とはいえ「防災(レジリエンス)が大事」「カーボンニュートラルが大事」と言われても、どこか遠くのことに感じられて、自分で経験してみないとなかなか自分ごとにできないのも事実。
しかし、経験してから気づくのでは手遅れになってしまいます。
日本には「用の美」という考え方がありますが、これはエネルギーにも言えることだと感じています。大切な備えを非日常のものとして扱うのではなく、日常の中に設(しつら)えることができれば、災害の多い日本でも、多世代が安心できる土台をつくることができるからです。
自然からの電力をはじめ、食べものに水、建築などのライフラインを自給する「オフグリッドな場」をつくり、それらをゆるやかに結びつけることができれば、有事にも備えながら、結果としてカーボンニュートラルに近づくことが可能です。
WE MAKE ENERGYでは、このような場づくりを追加の費用を捻出するのではなく、この先20年30年と払い続ける電気代などのエネルギー費用を財源として捉え、その枠内で適切にデザインし運用することで、未来に向けて希望のある場を実現していきます。
私たちに欠かせない一番の土台は自然であり、地球。単に思想や信条の問題ではなく、自然こそがライフラインの源だからです。
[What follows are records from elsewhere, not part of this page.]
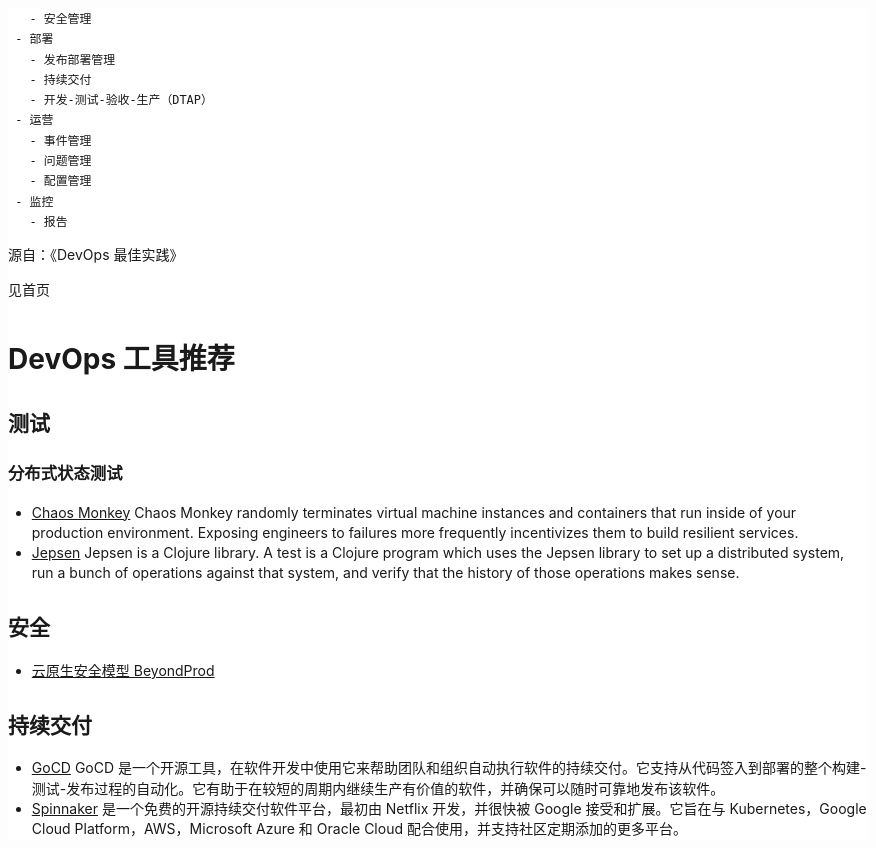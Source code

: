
 ```process-step
   - 安全管理
 - 部署
   - 发布部署管理
   - 持续交付
   - 开发-测试-验收-生产（DTAP）
 - 运营
   - 事件管理
   - 问题管理
   - 配置管理
 - 监控
   - 报告
```

源自：《DevOps 最佳实践》

见首页

# DevOps 工具推荐

## 测试

### 分布式状态测试

- [Chaos Monkey](https://github.com/Netflix/chaosmonkey) Chaos Monkey randomly terminates virtual machine instances and containers that run inside of your production environment. Exposing engineers to failures more frequently incentivizes them to build resilient services.
- [Jepsen](https://github.com/jepsen-io/jepsen) Jepsen is a Clojure library. A test is a Clojure program which uses the Jepsen library to set up a distributed system, run a bunch of operations against that system, and verify that the history of those operations makes sense.

## 安全

- [云原生安全模型 BeyondProd](https://cloud.google.com/security/beyondprod/)

## 持续交付

- [GoCD](https://www.gocd.org/) GoCD 是一个开源工具，在软件开发中使用它来帮助团队和组织自动执行软件的持续交付。它支持从代码签入到部署的整个构建-测试-发布过程的自动化。它有助于在较短的周期内继续生产有价值的软件，并确保可以随时可靠地发布该软件。
- [Spinnaker](https://www.spinnaker.io/) 是一个免费的开源持续交付软件平台，最初由 Netflix 开发，并很快被 Google 接受和扩展。它旨在与 Kubernetes，Google Cloud Platform，AWS，Microsoft Azure 和 Oracle Cloud 配合使用，并支持社区定期添加的更多平台。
WE MAKE ENERGY は「生活に不可欠」で「自然と切り離すことのできない」ライフライン(=エネルギー)を自給できる場づくりと、事業から生まれる収益やコスト削減の一部を循環投資することで、人間も自然も共に良くなっていけるリジェネラティブな場をつくることを目指します。
その積み重ねの先に、私たち一人ひとりが、本当に大切なものを大切にできることを願って。
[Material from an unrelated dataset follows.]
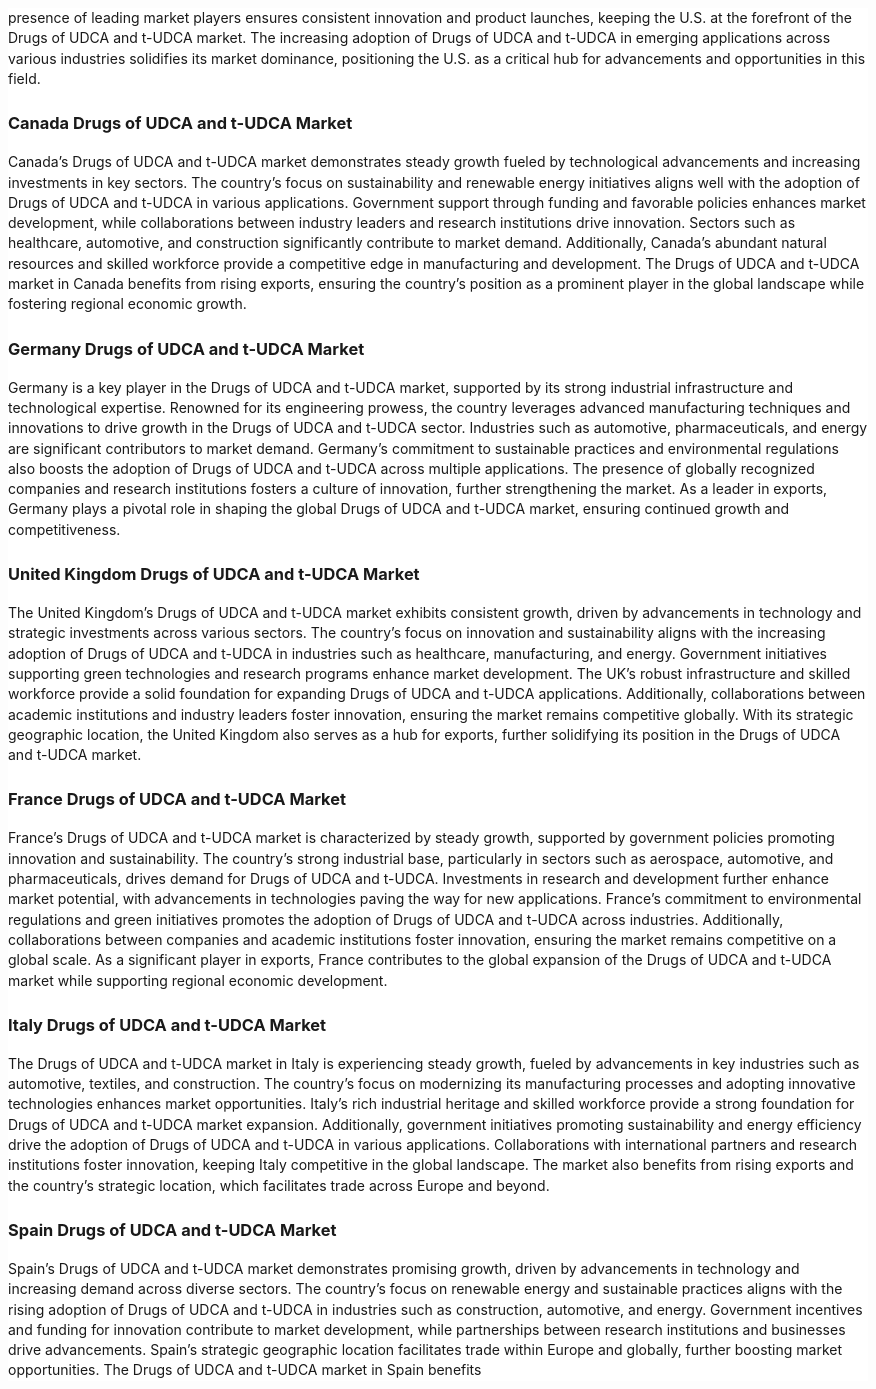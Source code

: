 presence of leading market players ensures consistent innovation and product launches, keeping the U.S. at the forefront of the Drugs of UDCA and t-UDCA market. The increasing adoption of Drugs of UDCA and t-UDCA in emerging applications across various industries solidifies its market dominance, positioning the U.S. as a critical hub for advancements and opportunities in this field.</p><h3>Canada Drugs of UDCA and t-UDCA Market</h3><p>Canada&rsquo;s Drugs of UDCA and t-UDCA market demonstrates steady growth fueled by technological advancements and increasing investments in key sectors. The country&rsquo;s focus on sustainability and renewable energy initiatives aligns well with the adoption of Drugs of UDCA and t-UDCA in various applications. Government support through funding and favorable policies enhances market development, while collaborations between industry leaders and research institutions drive innovation. Sectors such as healthcare, automotive, and construction significantly contribute to market demand. Additionally, Canada&rsquo;s abundant natural resources and skilled workforce provide a competitive edge in manufacturing and development. The Drugs of UDCA and t-UDCA market in Canada benefits from rising exports, ensuring the country&rsquo;s position as a prominent player in the global landscape while fostering regional economic growth.</p><h3>Germany Drugs of UDCA and t-UDCA Market</h3><p>Germany is a key player in the Drugs of UDCA and t-UDCA market, supported by its strong industrial infrastructure and technological expertise. Renowned for its engineering prowess, the country leverages advanced manufacturing techniques and innovations to drive growth in the Drugs of UDCA and t-UDCA sector. Industries such as automotive, pharmaceuticals, and energy are significant contributors to market demand. Germany&rsquo;s commitment to sustainable practices and environmental regulations also boosts the adoption of Drugs of UDCA and t-UDCA across multiple applications. The presence of globally recognized companies and research institutions fosters a culture of innovation, further strengthening the market. As a leader in exports, Germany plays a pivotal role in shaping the global Drugs of UDCA and t-UDCA market, ensuring continued growth and competitiveness.</p><h3>United Kingdom Drugs of UDCA and t-UDCA Market</h3><p>The United Kingdom&rsquo;s Drugs of UDCA and t-UDCA market exhibits consistent growth, driven by advancements in technology and strategic investments across various sectors. The country&rsquo;s focus on innovation and sustainability aligns with the increasing adoption of Drugs of UDCA and t-UDCA in industries such as healthcare, manufacturing, and energy. Government initiatives supporting green technologies and research programs enhance market development. The UK&rsquo;s robust infrastructure and skilled workforce provide a solid foundation for expanding Drugs of UDCA and t-UDCA applications. Additionally, collaborations between academic institutions and industry leaders foster innovation, ensuring the market remains competitive globally. With its strategic geographic location, the United Kingdom also serves as a hub for exports, further solidifying its position in the Drugs of UDCA and t-UDCA market.</p><h3>France Drugs of UDCA and t-UDCA Market</h3><p>France&rsquo;s Drugs of UDCA and t-UDCA market is characterized by steady growth, supported by government policies promoting innovation and sustainability. The country&rsquo;s strong industrial base, particularly in sectors such as aerospace, automotive, and pharmaceuticals, drives demand for Drugs of UDCA and t-UDCA. Investments in research and development further enhance market potential, with advancements in technologies paving the way for new applications. France&rsquo;s commitment to environmental regulations and green initiatives promotes the adoption of Drugs of UDCA and t-UDCA across industries. Additionally, collaborations between companies and academic institutions foster innovation, ensuring the market remains competitive on a global scale. As a significant player in exports, France contributes to the global expansion of the Drugs of UDCA and t-UDCA market while supporting regional economic development.</p><h3>Italy Drugs of UDCA and t-UDCA Market</h3><p>The Drugs of UDCA and t-UDCA market in Italy is experiencing steady growth, fueled by advancements in key industries such as automotive, textiles, and construction. The country&rsquo;s focus on modernizing its manufacturing processes and adopting innovative technologies enhances market opportunities. Italy&rsquo;s rich industrial heritage and skilled workforce provide a strong foundation for Drugs of UDCA and t-UDCA market expansion. Additionally, government initiatives promoting sustainability and energy efficiency drive the adoption of Drugs of UDCA and t-UDCA in various applications. Collaborations with international partners and research institutions foster innovation, keeping Italy competitive in the global landscape. The market also benefits from rising exports and the country&rsquo;s strategic location, which facilitates trade across Europe and beyond.</p><h3>Spain Drugs of UDCA and t-UDCA Market</h3><p>Spain&rsquo;s Drugs of UDCA and t-UDCA market demonstrates promising growth, driven by advancements in technology and increasing demand across diverse sectors. The country&rsquo;s focus on renewable energy and sustainable practices aligns with the rising adoption of Drugs of UDCA and t-UDCA in industries such as construction, automotive, and energy. Government incentives and funding for innovation contribute to market development, while partnerships between research institutions and businesses drive advancements. Spain&rsquo;s strategic geographic location facilitates trade within Europe and globally, further boosting market opportunities. The Drugs of UDCA and t-UDCA market in Spain benefits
「エネルギーってとても大事なものなのに、自分たちは使うばかりで、誰を、何を信じていいのか分からない。これって『食』にまつわる状況と同じなのでは...?」
当時、年間述べ 150 万人が訪れるようになっていた青山ファーマーズマーケット(Farmers Market@UNU)。立ち上げから 12 年間その企画運営に携わっていた田中は、そんなモヤモヤを抱えていました。
一方、外資系太陽光パネルメーカーの社長として奔走していた山本。「なぜこの業界ではこんなにもトラブルが絶えないの だろう?真心込めて取り組んでくれる人と一緒に、信頼できる仕組みをつくりたい」と、メーカーの枠を超えた解決策を 模索していました。
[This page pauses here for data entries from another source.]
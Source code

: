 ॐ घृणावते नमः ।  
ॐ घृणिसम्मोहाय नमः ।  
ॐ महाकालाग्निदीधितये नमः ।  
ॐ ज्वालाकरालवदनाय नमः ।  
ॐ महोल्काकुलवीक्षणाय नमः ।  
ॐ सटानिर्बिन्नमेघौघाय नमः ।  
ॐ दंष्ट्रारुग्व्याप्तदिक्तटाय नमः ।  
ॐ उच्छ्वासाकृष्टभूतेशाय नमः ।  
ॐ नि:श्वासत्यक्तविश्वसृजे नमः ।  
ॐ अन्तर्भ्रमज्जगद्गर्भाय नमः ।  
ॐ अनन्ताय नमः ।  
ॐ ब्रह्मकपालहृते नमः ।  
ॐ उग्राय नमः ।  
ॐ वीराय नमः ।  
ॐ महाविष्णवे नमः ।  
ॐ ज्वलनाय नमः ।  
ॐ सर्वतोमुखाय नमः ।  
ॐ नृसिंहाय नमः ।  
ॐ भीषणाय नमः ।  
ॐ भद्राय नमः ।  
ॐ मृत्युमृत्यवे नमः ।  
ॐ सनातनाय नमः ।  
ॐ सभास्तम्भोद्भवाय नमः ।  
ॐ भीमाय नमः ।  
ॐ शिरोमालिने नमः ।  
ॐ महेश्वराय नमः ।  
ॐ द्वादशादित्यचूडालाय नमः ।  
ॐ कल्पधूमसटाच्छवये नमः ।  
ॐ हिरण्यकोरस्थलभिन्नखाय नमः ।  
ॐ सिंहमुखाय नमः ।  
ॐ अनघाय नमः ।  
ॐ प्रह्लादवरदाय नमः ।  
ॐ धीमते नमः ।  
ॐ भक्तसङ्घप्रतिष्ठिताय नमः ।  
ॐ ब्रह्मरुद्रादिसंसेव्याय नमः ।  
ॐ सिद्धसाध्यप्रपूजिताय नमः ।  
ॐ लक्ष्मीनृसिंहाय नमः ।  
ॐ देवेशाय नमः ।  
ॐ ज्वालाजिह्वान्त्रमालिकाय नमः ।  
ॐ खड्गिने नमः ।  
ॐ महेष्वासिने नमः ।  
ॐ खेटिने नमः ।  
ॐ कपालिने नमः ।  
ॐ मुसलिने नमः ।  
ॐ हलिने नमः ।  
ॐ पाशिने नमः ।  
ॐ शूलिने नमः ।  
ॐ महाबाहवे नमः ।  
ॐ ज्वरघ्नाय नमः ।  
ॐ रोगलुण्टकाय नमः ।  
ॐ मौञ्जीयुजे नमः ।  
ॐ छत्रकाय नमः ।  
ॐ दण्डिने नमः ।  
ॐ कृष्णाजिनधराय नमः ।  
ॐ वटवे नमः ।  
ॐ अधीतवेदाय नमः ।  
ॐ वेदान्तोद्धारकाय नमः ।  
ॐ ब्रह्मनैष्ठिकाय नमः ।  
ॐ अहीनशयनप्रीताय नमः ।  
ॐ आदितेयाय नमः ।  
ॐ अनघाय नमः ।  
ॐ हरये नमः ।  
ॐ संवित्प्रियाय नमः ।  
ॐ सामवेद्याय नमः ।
そんな二人が出会ったのは、田中の独立が決まり、青山ファーマーズマーケットの運営に携わる最終日のことでした。 とある果樹農家さんが、ふと電話をして、つないでくれたご縁。
たまたま青山の美容室に来ていた山本が、最後のテントの片付けをしていた田中のもとを訪ね、言葉を交わしたのをきっかけに、そこから3年間、お互いのビジョンや想い、エネルギーを巡る現状について議論を重ねてきました。
結果、エネルギーやライフラインの自給を当たり前にしていくためには、家庭や工場、駐車場や農場など幅広い「場づくり」において、建物や設備だけを扱うのではなく、周りの環境や人間との関わりまで一緒にデザインしていく必要があるという考えに至り、WE MAKE ENERGYとしてスタートを切ることになりました。